Which Is It? Stove Up, Or Stove In?
Ever since I was a boy, I have always heard and used the phrase, "she's all stove up". Although, I can honestly say haven't given too much consideration as to where the phrase came from. If you look online, there are several possibilities. However, the way it was once explained to me differs a bit from the standard use.
When I was young, my grandfather explained the phrase "stove up" in a few different ways. He said back in the days of steam powered ships, they ran on coal. If the boat went "stove in", you were done for because it meant the boat was sinking and the fire in the furnace was out, and the boat would not likely be able to right itself due to total lack of power. If you did manage to get it back afloat, or "stove up", that meant you were able to right the boat and get the fire re-lit / engine started.
Despite a lot of searching, I have no source to verify this, so this could be just a family story. But it makes sense.
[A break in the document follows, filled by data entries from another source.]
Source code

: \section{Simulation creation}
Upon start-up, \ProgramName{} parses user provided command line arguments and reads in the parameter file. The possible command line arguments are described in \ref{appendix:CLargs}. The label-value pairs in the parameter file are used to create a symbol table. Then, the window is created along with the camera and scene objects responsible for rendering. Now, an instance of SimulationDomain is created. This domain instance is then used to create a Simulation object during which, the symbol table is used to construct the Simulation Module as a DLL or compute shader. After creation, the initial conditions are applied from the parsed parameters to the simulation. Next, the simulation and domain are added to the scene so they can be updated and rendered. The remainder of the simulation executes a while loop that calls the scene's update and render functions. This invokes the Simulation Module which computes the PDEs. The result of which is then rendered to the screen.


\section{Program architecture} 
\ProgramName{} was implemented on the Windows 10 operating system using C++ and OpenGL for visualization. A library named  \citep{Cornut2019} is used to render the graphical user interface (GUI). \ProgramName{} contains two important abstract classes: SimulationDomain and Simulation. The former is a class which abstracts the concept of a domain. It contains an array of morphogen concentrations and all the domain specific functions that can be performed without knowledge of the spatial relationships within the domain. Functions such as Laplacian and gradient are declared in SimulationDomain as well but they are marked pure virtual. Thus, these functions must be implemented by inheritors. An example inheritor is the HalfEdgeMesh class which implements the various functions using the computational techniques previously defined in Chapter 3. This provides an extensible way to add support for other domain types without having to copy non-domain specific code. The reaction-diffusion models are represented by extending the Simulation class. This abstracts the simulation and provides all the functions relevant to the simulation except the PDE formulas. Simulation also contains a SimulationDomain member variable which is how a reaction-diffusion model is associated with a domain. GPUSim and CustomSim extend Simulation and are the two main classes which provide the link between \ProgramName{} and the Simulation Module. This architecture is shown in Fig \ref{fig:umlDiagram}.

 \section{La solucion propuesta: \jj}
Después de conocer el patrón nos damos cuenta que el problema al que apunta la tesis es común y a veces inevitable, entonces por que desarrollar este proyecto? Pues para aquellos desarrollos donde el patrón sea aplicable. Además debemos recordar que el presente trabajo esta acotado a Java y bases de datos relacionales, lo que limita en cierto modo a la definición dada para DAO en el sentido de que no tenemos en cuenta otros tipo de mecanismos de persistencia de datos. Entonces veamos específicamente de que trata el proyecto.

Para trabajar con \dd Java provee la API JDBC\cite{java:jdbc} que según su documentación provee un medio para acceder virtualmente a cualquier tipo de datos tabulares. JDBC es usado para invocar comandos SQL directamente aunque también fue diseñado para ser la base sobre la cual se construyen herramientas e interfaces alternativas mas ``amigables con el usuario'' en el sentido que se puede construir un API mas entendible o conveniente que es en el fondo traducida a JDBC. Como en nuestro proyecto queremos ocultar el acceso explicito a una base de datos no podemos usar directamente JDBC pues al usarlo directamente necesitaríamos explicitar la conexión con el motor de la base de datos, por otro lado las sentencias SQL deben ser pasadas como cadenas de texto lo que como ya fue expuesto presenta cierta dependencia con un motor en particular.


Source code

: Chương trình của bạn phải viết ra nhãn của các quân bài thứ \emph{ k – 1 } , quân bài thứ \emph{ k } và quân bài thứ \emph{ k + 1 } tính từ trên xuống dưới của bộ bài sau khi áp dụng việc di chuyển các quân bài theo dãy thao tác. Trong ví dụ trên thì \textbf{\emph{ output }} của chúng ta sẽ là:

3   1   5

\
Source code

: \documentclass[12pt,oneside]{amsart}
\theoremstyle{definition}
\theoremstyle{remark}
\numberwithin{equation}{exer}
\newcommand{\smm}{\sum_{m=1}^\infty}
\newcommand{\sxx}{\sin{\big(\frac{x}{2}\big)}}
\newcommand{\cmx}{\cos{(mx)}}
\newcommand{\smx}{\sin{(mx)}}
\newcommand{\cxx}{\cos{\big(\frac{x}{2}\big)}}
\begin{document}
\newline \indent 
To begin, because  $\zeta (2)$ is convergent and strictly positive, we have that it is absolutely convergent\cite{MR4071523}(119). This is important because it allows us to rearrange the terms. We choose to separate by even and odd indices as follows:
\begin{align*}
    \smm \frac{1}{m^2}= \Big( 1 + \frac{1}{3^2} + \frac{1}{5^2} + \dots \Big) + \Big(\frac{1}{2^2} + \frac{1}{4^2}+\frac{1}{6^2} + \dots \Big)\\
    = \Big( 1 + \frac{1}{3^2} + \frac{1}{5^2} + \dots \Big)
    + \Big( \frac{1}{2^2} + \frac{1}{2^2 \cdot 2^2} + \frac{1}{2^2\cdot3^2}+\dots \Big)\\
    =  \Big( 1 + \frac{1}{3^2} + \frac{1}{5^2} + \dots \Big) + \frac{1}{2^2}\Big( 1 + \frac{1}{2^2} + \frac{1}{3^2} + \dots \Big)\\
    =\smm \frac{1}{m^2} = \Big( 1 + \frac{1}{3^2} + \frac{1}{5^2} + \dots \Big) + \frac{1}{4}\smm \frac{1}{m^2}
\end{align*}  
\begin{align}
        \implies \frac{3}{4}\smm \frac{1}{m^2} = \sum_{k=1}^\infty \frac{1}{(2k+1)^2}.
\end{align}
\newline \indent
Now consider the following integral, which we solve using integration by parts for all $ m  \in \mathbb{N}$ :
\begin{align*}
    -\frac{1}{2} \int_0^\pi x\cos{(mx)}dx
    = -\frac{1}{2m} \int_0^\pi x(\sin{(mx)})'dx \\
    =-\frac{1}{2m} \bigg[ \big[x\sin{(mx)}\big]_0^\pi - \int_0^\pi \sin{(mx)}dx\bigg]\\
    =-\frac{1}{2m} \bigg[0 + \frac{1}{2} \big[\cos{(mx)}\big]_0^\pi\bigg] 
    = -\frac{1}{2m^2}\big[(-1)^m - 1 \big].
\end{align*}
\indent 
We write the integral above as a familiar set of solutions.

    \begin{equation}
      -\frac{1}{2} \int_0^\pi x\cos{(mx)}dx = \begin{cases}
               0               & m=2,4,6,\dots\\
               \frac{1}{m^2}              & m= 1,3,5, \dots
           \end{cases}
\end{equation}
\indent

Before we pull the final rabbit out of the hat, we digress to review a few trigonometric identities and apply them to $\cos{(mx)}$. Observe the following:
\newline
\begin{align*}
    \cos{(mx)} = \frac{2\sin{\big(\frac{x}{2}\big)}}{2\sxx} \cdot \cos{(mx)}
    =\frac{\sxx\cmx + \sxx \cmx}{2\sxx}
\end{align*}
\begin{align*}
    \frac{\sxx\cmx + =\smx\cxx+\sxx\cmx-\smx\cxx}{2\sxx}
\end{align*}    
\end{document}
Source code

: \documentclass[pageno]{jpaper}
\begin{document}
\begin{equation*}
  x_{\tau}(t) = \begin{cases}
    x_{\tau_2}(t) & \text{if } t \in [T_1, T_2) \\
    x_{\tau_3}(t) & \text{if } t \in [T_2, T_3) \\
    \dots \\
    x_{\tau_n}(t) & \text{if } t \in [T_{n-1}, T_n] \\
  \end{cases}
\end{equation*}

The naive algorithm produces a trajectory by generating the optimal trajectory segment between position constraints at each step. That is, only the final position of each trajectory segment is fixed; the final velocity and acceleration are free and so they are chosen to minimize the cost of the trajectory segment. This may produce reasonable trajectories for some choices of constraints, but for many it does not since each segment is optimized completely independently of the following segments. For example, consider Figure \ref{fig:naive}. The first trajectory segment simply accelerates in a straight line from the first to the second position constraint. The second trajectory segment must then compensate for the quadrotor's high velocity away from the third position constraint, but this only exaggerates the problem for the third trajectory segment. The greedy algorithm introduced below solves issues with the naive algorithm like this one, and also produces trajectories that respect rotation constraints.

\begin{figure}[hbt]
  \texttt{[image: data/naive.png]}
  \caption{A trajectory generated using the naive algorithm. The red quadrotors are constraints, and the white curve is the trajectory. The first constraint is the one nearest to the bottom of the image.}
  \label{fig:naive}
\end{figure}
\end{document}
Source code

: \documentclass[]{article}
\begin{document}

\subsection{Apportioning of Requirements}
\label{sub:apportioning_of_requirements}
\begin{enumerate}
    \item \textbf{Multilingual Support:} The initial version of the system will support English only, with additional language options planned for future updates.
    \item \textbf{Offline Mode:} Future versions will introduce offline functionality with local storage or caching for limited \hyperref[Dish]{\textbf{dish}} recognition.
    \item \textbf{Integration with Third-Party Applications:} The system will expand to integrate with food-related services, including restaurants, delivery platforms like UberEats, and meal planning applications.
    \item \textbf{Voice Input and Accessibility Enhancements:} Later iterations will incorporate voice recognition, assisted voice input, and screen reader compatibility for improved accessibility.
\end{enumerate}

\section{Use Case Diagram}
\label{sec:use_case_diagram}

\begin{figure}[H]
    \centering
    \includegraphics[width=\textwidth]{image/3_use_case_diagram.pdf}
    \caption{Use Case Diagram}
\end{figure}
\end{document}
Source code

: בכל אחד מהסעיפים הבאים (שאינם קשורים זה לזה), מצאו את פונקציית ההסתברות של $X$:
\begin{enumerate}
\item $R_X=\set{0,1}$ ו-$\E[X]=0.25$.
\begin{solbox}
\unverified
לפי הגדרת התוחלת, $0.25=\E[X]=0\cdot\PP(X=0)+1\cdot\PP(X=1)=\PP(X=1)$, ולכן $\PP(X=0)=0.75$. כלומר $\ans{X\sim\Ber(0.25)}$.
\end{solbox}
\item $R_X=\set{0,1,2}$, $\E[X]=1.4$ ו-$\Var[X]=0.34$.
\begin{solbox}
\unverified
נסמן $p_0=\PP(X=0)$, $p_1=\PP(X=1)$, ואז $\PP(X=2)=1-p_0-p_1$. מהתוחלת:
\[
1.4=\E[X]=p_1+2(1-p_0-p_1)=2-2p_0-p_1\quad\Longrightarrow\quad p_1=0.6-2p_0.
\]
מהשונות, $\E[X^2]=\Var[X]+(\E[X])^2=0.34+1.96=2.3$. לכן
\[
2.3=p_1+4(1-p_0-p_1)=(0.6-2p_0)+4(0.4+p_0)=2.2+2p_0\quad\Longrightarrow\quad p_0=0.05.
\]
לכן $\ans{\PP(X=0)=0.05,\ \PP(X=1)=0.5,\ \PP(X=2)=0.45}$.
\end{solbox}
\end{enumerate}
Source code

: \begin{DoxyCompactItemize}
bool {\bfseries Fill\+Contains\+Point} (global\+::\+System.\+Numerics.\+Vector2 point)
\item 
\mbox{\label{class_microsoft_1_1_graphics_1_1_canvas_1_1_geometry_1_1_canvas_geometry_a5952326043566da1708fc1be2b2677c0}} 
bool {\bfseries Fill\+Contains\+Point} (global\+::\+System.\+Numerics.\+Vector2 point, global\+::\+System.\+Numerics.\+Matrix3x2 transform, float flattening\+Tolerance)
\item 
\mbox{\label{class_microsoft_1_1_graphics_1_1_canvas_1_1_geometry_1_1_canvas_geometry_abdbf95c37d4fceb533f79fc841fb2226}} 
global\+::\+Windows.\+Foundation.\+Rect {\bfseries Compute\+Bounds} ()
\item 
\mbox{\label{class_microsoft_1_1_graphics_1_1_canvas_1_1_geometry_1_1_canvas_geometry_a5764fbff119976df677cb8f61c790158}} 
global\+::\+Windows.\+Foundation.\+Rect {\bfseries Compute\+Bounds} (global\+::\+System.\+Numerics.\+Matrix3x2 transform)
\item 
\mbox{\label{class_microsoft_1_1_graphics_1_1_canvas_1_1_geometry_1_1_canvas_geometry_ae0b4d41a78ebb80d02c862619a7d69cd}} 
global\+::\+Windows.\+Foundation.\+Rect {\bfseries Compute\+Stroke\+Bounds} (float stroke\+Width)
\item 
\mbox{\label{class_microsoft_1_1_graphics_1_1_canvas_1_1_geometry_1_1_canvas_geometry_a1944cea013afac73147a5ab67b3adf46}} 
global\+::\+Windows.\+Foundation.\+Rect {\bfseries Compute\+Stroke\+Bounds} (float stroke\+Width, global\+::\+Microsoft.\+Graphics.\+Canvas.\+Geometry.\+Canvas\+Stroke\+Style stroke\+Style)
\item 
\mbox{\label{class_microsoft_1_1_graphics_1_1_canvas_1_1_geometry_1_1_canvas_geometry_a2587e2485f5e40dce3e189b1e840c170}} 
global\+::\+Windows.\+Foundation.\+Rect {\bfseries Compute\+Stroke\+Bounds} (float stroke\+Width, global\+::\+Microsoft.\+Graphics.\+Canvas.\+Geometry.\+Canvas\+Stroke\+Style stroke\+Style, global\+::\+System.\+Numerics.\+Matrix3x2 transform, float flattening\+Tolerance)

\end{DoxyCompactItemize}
Definitely, the most widely accepted definition is that an object, person, body part, car part, gas grill, whatever....is just all messed up, broken, or destroyed. F.U.B.A.R., if you will. Although, there could be another whole article for that phrase.
"Stove-up: suffering physical discomfort caused by injury, illness, exercise, or overwork."
"Stove-in: smashed inward."
Again, what my grandfather told me could be true, or it could be good-old-fashioned grandfather talk. We've all sat around and listened to a bunch of our Grandpa's tall tales about the old days. But I gotta say, he does make sense.
I'm certainly not trying to change anyone's mind about what it may or may not actually mean, but hey...it's a phrase we throw around in these parts almost as much as we do "wicked".
But now, you can take all this new found information down to your local watering hole and amaze them with your wealth of useless trivia. I'll meet you there so we can argue about it over a beer.